Task directions: Retype the listing below exactly, pictures removed.
-=-=-
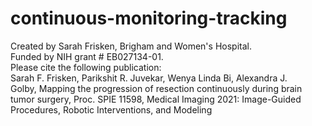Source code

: # continuous-monitoring-tracking
Created by Sarah Frisken, Brigham and Women's Hospital.  
Funded by NIH grant # EB027134-01.  
Please cite the following publication:  
  Sarah F. Frisken, Parikshit R. Juvekar, Wenya Linda Bi, Alexandra J.  
  Golby, Mapping the progression of resection continuously during brain   
  tumor surgery, Proc. SPIE 11598, Medical Imaging 2021: Image-Guided   
  Procedures, Robotic Interventions, and Modeling  

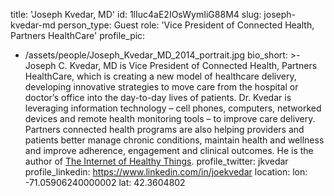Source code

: title: 'Joseph Kvedar, MD'
id: 1lIuc4aE2IOsWymIiG88M4
slug: joseph-kvedar-md
person_type: Guest
role: 'Vice President of Connected Health, Partners HealthCare'
profile_pic:
  - /assets/people/Joseph_Kvedar_MD_2014_portrait.jpg
bio_short: >-
  Joseph C. Kvedar, MD is Vice President of Connected Health, Partners
  HealthCare, which is creating a new model of healthcare delivery, developing
  innovative strategies to move care from the hospital or doctor’s office into
  the day-to-day lives of patients. Dr. Kvedar is leveraging information
  technology – cell phones, computers, networked devices and remote health
  monitoring tools – to improve care delivery. Partners connected health
  programs are also helping providers and patients better manage chronic
  conditions, maintain health and wellness and improve adherence, engagement and
  clinical outcomes. He is the author of [The Internet of Healthy
  Things](http://theinternetofhealthythings.com/).
profile_twitter: jkvedar
profile_linkedin: https://www.linkedin.com/in/joekvedar
location:
  lon: -71.05906240000002
  lat: 42.3604802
-=-=-
Result of this task:
Source code

: # continuous-monitoring-tracking
Created by Sarah Frisken, Brigham and Women's Hospital.  
Funded by NIH grant # EB027134-01.  
Please cite the following publication:  
  Sarah F. Frisken, Parikshit R. Juvekar, Wenya Linda Bi, Alexandra J.  
  Golby, Mapping the progression of resection continuously during brain   
  tumor surgery, Proc. SPIE 11598, Medical Imaging 2021: Image-Guided   
  Procedures, Robotic Interventions, and Modeling  

Source code

: title: 'Joseph Kvedar, MD'
id: 1lIuc4aE2IOsWymIiG88M4
slug: joseph-kvedar-md
person_type: Guest
role: 'Vice President of Connected Health, Partners HealthCare'
profile_pic:
  - /assets/people/Joseph_Kvedar_MD_2014_portrait.jpg
bio_short: >-
  Joseph C. Kvedar, MD is Vice President of Connected Health, Partners
  HealthCare, which is creating a new model of healthcare delivery, developing
  innovative strategies to move care from the hospital or doctor’s office into
  the day-to-day lives of patients. Dr. Kvedar is leveraging information
  technology – cell phones, computers, networked devices and remote health
  monitoring tools – to improve care delivery. Partners connected health
  programs are also helping providers and patients better manage chronic
  conditions, maintain health and wellness and improve adherence, engagement and
  clinical outcomes. He is the author of [The Internet of Healthy
  Things](http://theinternetofhealthythings.com/).
profile_twitter: jkvedar
profile_linkedin: https://www.linkedin.com/in/joekvedar
location:
  lon: -71.05906240000002
  lat: 42.3604802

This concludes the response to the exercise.